Traders work on the floor of the New York Stock Exchange.
NYSE
Stock traders don’t normally talk about bond auctions, but all week the 10-year Treasury auction taking place on Wednesday has been the main topic of discussion.
“It’s been a long time since stock traders cared about bond auctions,” Miller Tabak’s Matt Maley told me. “The main problem for the stock market now is bond yields.”
This belief is widely held on the street: With the reopening story now largely priced in stocks, interest rates are the marginal mover of the markets.
You could smell the panic among stock traders as the 10-year yield rose from 1.1% to 1.5% in less than two weeks at the end of February, causing technology stocks to shrink. Some bond guards predicted interest rates could rise to 2%.
If further stock gains depend on prices, have they peaked? The 10-year-old Treasury has made several runs to break out more than 1.6% and failed. That gives some investors hope that the run-up is over.
Much depends on the outcome of Wednesday’s 10-year auction at 1 p.m. ET. Some stock bulls believe demand will be strong, especially from foreign buyers like the Japanese, whose 10-year return is 0.1%.
Guy Lebas, chief fixed income strategist at Janney Capital Markets, said foreign demand for US Treasuries is and will remain strong.
“What matters is the pace of the increases rather than the actual returns,” he told me. “We had a pretty rapid increase in yields in late February and early March and that was causing a lot of indigestion. If prices fall as they have, demand will increase and the process will slow down.”

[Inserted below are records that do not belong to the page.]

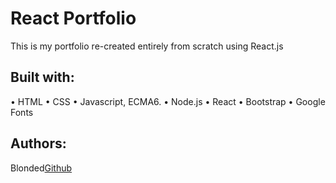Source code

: # React Portfolio

This is my portfolio re-created entirely from scratch using React.js


## Built with:
• HTML
• CSS
• Javascript, ECMA6.
• Node.js
• React
• Bootstrap
• Google Fonts


## Authors:
Blonded[Github](https://github.com/Blonded)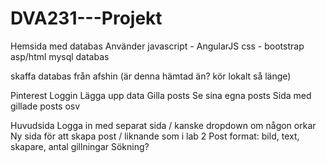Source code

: # DVA231---Projekt

Hemsida med databas
Använder
javascript - AngularJS
css - bootstrap
asp/html
mysql databas

skaffa databas från afshin (är denna hämtad än? kör lokalt så länge)

Pinterest
Loggin
Lägga upp data
Gilla posts
Se sina egna posts
Sida med gillade posts osv

Huvudsida
Logga in med separat sida / kanske dropdown om någon orkar
Ny sida för att skapa post / liknande som i lab 2
Post format: bild, text, skapare, antal gillningar
Sökning?
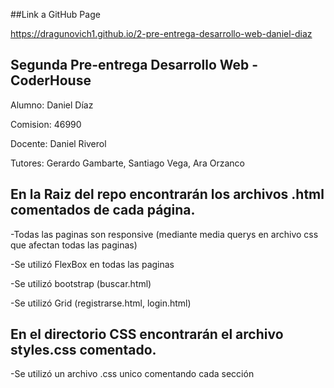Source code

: ##Link a GitHub Page

https://dragunovich1.github.io/2-pre-entrega-desarrollo-web-daniel-diaz

## Segunda Pre-entrega Desarrollo Web - CoderHouse

Alumno: Daniel Díaz

Comision: 46990

Docente: Daniel Riverol

Tutores: Gerardo Gambarte, Santiago Vega, Ara Orzanco


## En la Raiz del repo encontrarán los archivos .html comentados de cada página.

  -Todas las paginas son responsive (mediante media querys en archivo css que afectan todas las paginas)
  
  -Se utilizó FlexBox en todas las paginas
  
  -Se utilizó bootstrap (buscar.html)
  
  -Se utilizó Grid (registrarse.html, login.html)
  
  
## En el directorio CSS encontrarán el archivo styles.css comentado.

  -Se utilizó un archivo .css unico comentando cada sección
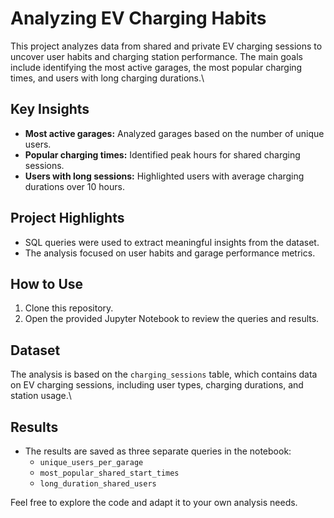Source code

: # Analyzing EV Charging Habits

This project analyzes data from shared and private EV charging sessions to uncover user habits and charging station performance. The main goals include identifying the most active garages, the most popular charging times, and users with long charging durations.\

## Key Insights
- **Most active garages:** Analyzed garages based on the number of unique users.
- **Popular charging times:** Identified peak hours for shared charging sessions.
- **Users with long sessions:** Highlighted users with average charging durations over 10 hours.

## Project Highlights
- SQL queries were used to extract meaningful insights from the dataset.
- The analysis focused on user habits and garage performance metrics.

## How to Use
1. Clone this repository.
2. Open the provided Jupyter Notebook to review the queries and results.

## Dataset
The analysis is based on the `charging_sessions` table, which contains data on EV charging sessions, including user types, charging durations, and station usage.\

## Results
- The results are saved as three separate queries in the notebook:
  - `unique_users_per_garage`
  - `most_popular_shared_start_times`
  - `long_duration_shared_users`

Feel free to explore the code and adapt it to your own analysis needs.
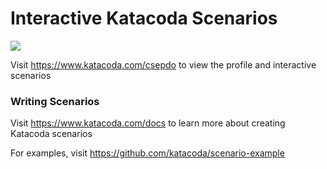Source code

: # Interactive Katacoda Scenarios

[![](http://shields.katacoda.com/katacoda/csepdo/count.svg)](https://www.katacoda.com/csepdo "Get your profile on Katacoda.com")

Visit https://www.katacoda.com/csepdo to view the profile and interactive scenarios

### Writing Scenarios
Visit https://www.katacoda.com/docs to learn more about creating Katacoda scenarios

For examples, visit https://github.com/katacoda/scenario-example
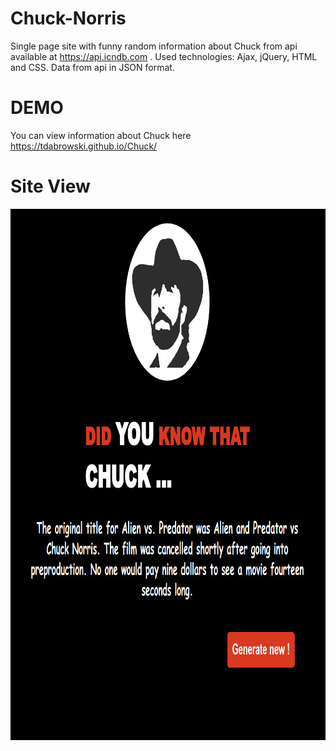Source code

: # Chuck-Norris
Single page site with funny random information about Chuck from api available at https://api.icndb.com .
Used technologies: Ajax, jQuery, HTML and CSS. Data from api in JSON format.

# DEMO
You can view information about Chuck here https://tdabrowski.github.io/Chuck/

# Site View
<img alt="chuck" src="images/chuck.jpg" width="940" height="850">

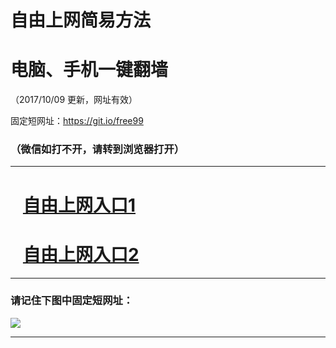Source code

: ﻿# 自由上网简易方法

# 电脑、手机一键翻墙

（2017/10/09 更新，网址有效）

固定短网址：https://git.io/free99

### （微信如打不开，请转到浏览器打开）


***





# &nbsp;&nbsp; <a href="http://ft420126479.fwq-tz-1001.info/fwqtz01.html?t=100900115683 " target="_blank">自由上网入口1</a>
# &nbsp;&nbsp; <a href="http://ft1216818189.fwq-tz-1002.info/fwqtz02.html?t=100900114280 " target="_blank">自由上网入口2</a>
***

### 请记住下图中固定短网址：

<img src="https://s3-us-west-2.amazonaws.com/fwq-1001/yjfq-20170905okok.png" /> 


***

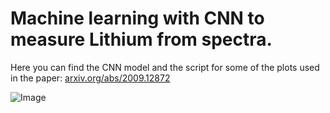 # Machine learning with CNN to measure Lithium from spectra.

Here you can find the CNN model and the script for some of the plots used in the paper: 
[arxiv.org/abs/2009.12872](https://arxiv.org/abs/2208.08874)

![Image](https://user-images.githubusercontent.com/12382969/207044049-158f5f5e-2f5d-4dcc-b9bd-ce6f799ced41.jpg)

This also applies to foreign buyers.
“A lot of US Treasury bonds are held by foreign entities, it’s about 40% of all Treasury Bonds outstanding,” he told me. “A lot of those buyers hedge the currency risk, so what they care about is the return after hedging. Right now you get 1.5% over the 10-year period and you get 20 basis points over the currency hedge, so that’s 1, 7%. That is a very attractive return for foreign buyers. There is no place in the world where you can get 1.7% on a currency hedging basis. “
That sounds like music to the ears of stock bulls, who also hope that one of the biggest concerns about rising bond yields – inflation – will also soon subside.
“Whatever price increases we see for commodities are due to pent-up demand and because the supply chain is stressed,” said Alec Young, chief investment officer at Tactical Alpha. “But every time the equilibrium gets back on the line, you will see prices fall again. Price increases are the result of the reopening, not the long-term inflation, and the bond market has overreacted.”
Still, even Young believes the 10-year auction will be the main driver of the market. “A lot of traders will probably stay until the auction,” Maley told me.
What if the auction keeps rates around the 1.5% level? That will – for Alec Young – be a sign that it is much safer to go back to technology.
“Investors want to own technology,” he told me. “There is no deep loyalty to most of the reopening names. Nobody wants to overthrow Carnival Cruise Lines, or United Airlines, or even Chevron. They want technology.”